A first operating means rotatable about a first rotation axis;
The second rotation axis is parallel to the first rotation axis and is rotatable around a different second rotation axis, and the second rotation axis is parallel to the first and second rotation axes. A second operating means disposed below the first operating means so as to be located within the projection plane of the first operating means;
A transmission member that includes a shaft portion that passes through the second rotation shaft and is parallel to the first and second rotation shafts, and that rotates with the rotation of the first operation means. An operating mechanism characterized by that.   2. The operation mechanism according to claim 1, wherein the first rotation shaft is located within a projection plane of the second operation means in a direction parallel to the first and second rotation shafts. . The transmission member is provided with a gear portion that is provided at a first end of the shaft portion and meshes with the first operation means,
The operating mechanism according to claim 1 or 2, wherein the first operating means is formed with an internal gear that meshes with the gear portion.   The operation mechanism according to any one of claims 1 to 3, further comprising a support member that supports the first operation means and includes a bearing portion of the second operation means. . A connecting gear provided at the second end of the shaft portion;
A first contact base that transmits the rotation of the first operating means via the connecting gear and transmits the rotation of the first operating means as an electrical signal;
5. The operation mechanism according to claim 1, further comprising: a second contact piece that transmits rotation of the second operation means as an electrical signal. 6. The number of teeth of the gear formed on the first operating means is z1, the number of teeth of the gear portion is z2, the number of teeth of the connecting gear is z3, and the number of teeth of the gear formed on the first contact block. Is z4,
z1: z2 = z3: z4
z2> z3
The operating mechanism according to claim 5, wherein: And further comprising a restricting portion for restricting rotation of the first operating means,
The operation mechanism according to claim 5 or 6, wherein the first contact piece base moves linearly according to the rotation of the first operation means.
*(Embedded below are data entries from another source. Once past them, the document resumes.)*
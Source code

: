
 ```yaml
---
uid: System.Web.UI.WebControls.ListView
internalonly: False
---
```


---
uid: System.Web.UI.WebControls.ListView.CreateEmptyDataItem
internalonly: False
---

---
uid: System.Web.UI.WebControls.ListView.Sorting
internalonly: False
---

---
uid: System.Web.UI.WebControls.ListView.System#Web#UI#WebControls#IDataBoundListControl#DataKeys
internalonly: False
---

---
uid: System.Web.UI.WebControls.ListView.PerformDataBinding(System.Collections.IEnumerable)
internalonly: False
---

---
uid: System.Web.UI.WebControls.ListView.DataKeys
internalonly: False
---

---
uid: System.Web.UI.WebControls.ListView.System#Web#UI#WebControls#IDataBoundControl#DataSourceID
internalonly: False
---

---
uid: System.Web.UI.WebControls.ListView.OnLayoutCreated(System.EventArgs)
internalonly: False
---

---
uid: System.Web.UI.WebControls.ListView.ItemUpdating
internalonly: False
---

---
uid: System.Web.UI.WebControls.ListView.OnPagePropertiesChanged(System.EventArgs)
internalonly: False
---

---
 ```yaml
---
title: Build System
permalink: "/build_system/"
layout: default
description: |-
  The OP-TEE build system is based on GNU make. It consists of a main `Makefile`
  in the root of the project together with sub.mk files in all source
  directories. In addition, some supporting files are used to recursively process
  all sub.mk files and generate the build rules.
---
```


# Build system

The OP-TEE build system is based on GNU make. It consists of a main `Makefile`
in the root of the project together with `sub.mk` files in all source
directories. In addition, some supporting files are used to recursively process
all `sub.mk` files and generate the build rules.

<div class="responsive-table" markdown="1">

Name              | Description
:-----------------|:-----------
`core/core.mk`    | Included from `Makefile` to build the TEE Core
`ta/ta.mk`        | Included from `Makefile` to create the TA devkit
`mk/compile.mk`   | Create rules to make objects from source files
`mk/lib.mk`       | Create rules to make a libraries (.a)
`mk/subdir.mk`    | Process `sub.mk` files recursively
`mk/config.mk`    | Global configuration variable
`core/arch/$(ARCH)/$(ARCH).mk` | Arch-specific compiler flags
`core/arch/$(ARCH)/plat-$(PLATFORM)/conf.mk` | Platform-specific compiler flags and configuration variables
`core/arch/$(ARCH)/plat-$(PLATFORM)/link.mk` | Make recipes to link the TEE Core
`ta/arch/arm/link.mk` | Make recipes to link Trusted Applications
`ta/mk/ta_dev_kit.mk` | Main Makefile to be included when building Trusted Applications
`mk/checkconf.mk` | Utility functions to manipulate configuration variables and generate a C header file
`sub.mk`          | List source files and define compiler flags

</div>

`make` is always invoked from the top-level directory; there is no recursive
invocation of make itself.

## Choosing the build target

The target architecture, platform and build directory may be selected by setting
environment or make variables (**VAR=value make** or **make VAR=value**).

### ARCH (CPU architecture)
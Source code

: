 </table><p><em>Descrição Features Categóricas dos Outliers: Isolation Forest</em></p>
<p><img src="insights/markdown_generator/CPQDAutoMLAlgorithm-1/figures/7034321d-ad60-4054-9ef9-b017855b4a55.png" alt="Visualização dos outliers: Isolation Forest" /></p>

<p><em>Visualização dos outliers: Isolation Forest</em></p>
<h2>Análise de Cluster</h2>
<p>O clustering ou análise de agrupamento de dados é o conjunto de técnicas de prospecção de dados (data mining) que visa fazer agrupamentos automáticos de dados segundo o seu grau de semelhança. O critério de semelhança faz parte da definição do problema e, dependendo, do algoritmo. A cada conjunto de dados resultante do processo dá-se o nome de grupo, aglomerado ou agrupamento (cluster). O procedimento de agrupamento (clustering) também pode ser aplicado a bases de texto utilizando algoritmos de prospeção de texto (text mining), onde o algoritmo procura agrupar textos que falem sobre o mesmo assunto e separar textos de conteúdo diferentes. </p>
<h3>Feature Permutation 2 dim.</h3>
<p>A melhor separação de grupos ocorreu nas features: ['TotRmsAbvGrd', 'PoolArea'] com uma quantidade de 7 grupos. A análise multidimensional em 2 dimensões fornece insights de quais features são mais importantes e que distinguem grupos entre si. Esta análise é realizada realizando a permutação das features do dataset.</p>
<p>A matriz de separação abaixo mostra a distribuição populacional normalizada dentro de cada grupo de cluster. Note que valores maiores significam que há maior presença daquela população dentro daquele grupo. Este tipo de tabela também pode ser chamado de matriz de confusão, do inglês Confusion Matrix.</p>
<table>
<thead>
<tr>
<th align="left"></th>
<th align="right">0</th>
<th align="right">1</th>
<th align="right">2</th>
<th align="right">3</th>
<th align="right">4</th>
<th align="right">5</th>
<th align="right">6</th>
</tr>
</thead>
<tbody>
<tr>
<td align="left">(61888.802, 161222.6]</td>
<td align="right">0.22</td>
A holding member located at a first position for pressing the connection gear in the assembled state of the operating mechanism, and a second position for holding the first contact piece base in the completed state;
A first engaging member that engages the first operating means and the transmission member so that the first operating means does not rotate when the holding member is located at the first position;
When the holding member is located at the first position, the first contact block and the connection gear are arranged so that the first contact block does not move according to the rotation of the first operation means. And a second engaging member for engaging
When the holding member moves from the first position to the second position, the first operating member and the transmission member are engaged by the first engaging member and the second engaging is performed. The operation mechanism according to any one of claims 5 to 7, wherein engagement between the first contact piece base and the coupling gear by a member is released. An electronic device having a plurality of operation means capable of selecting any one of a plurality of operation setting groups by a rotation operation,
An electronic apparatus comprising the operation mechanism according to claim 1.